Source Criticism is focused on studying the authorship of the manuscript. Considered a sub-discipline of Historical Criticism, Source Criticism studies the history of the manuscript’s composition. It looks for the underlying literary documents that serve as the source of the manuscript, classifies the source documents and postulates the answers to the authorship and dating of the manuscript.

Potential problems with this method:

1. Source critics break up a literary unit in their search for hypothetical sources. A good example of this is the JEDP theory of the Pentateuch.

2. In some cases, while attempting to recreate the history of a source, a source critic may create a hypothetical document to be that hypothetical source. An example of this is the hypothetical Q of the Synoptics.

Literary Criticism studies the manuscript itself and attempts to learn about it from the content within it. The focus is on grammar, syntax, philology, lexicography, and literary style. The content is also examined for its story or logic development, its target audience, and author’s intent. This information helps determine whether the manuscript was a unified work or one composed of portions added on at various times.

Form Criticism focuses on examining portions of the manuscript to understand the community influencing, shaping, and preserving that portion of the manuscript. Used initially to study the Pentateuch, this method is used heavily to study the Gospels and early Christianity. By studying a part of a manuscript, form critics attempt to understand the traditions about Jesus, determine how the oral tradition evolved and altered the original accounts, and how the early Church used the Jesus traditions.

Potential problems with this method:

1. Many form critics impose an anti-supernatural bias and assume that all is false until proven true, and use dubious standards to determine what is true.

2. Form critics assume that little of the material was written down and that it was principally transmitted orally.

3. Many form critics consider the Gospel writers as simply cut and paste editors with little editorial input.

4. Some form critics believe that the Gospel writers were more interested in transmitting their own faith experience or theological perspective rather than preserving the truth.

5. Form critics have assumed that all literature, regardless of the type such as myths or stories, develop in the same manner over time.

Redaction Criticism came out of Form Criticism and also focused on the study on the Gospels.
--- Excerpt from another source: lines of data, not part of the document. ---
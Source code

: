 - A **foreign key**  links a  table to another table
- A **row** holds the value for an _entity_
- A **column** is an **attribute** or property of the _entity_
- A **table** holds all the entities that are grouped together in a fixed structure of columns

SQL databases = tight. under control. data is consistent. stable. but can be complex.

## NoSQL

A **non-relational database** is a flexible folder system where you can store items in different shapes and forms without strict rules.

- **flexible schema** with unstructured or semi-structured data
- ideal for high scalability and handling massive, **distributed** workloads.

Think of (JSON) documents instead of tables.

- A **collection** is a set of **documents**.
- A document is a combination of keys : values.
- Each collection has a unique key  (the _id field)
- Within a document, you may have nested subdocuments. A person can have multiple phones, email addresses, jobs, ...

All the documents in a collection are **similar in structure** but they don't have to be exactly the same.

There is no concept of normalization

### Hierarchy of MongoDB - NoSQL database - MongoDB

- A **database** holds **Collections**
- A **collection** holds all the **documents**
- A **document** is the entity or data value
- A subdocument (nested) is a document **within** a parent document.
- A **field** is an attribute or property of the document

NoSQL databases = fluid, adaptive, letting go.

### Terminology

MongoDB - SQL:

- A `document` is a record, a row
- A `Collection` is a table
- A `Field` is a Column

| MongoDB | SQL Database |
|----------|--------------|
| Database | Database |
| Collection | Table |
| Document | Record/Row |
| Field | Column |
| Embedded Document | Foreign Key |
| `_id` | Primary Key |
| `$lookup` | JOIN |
It is concerned with the author and how he edited the various parts or sources that comprise the final manuscript. By studying the types and significance of these changes, it reveals the literary and theological perspective of the author.

Potential problems with this method:

1. Redaction critics, with an anti-supernatural presupposition, have assume that the editor had a free hand at editing and either was not historically accurate or developed fictional stories to further the editor’s theological agenda.

2. It is assumed that the Gospel authors used written sources as the basis of their edited versions.

3. It assumes that small variations in the Text is sufficient to draw sweeping conclusions.

4. It assumes that the Four-Source theory of the Gospels is correct; thus, failure of the Four-Source theory means that Redaction Criticism fails.

Tradition Criticism examines the manuscripts in an effort to trace and understand the development of traditions contained within the text. The focus is on how the author has used traditions in his message and how he may have modified them as the faith and religion grew.